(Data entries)
********************
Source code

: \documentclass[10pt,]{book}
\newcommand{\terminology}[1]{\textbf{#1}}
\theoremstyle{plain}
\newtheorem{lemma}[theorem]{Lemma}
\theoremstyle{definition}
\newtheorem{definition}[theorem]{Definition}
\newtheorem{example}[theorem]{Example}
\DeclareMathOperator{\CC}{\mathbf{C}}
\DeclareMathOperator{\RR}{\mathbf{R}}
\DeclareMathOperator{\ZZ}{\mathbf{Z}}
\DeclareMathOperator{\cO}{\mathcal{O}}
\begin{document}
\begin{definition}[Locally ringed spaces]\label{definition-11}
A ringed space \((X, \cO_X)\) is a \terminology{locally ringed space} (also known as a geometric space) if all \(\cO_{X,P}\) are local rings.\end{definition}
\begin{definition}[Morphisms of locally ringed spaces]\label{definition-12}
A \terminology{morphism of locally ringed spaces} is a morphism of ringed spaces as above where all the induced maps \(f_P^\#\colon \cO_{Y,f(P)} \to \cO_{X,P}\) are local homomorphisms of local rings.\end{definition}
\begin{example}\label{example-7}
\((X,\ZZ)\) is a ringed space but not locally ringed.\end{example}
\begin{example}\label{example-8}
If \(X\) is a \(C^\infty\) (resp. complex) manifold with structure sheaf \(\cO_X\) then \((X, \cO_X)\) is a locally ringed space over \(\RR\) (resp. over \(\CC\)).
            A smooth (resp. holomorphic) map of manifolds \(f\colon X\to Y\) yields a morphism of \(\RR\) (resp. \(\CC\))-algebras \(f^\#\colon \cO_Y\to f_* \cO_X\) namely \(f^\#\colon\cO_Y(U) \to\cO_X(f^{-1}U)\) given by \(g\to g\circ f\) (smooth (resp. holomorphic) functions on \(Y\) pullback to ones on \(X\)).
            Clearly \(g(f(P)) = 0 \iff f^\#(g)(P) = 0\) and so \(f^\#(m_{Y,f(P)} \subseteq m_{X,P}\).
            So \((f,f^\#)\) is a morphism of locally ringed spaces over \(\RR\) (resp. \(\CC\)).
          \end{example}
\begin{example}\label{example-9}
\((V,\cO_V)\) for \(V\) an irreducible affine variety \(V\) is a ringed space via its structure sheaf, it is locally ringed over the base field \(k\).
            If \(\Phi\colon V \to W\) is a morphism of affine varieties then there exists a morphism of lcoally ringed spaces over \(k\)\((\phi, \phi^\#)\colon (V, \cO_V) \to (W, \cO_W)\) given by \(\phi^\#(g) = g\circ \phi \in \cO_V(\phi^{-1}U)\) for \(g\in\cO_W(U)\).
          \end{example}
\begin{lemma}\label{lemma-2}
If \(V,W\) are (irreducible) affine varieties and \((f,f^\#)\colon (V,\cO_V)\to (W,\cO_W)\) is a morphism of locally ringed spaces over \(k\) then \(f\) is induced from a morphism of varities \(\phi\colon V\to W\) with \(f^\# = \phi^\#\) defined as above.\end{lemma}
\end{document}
********************
#### [EXERCISE PROMPT]
Above are the records; report each line in them that includes the word "newtheorem".

#### [TASK RESULT]
\newtheorem{lemma}[theorem]{Lemma}
\newtheorem{definition}[theorem]{Definition}
\newtheorem{example}[theorem]{Example}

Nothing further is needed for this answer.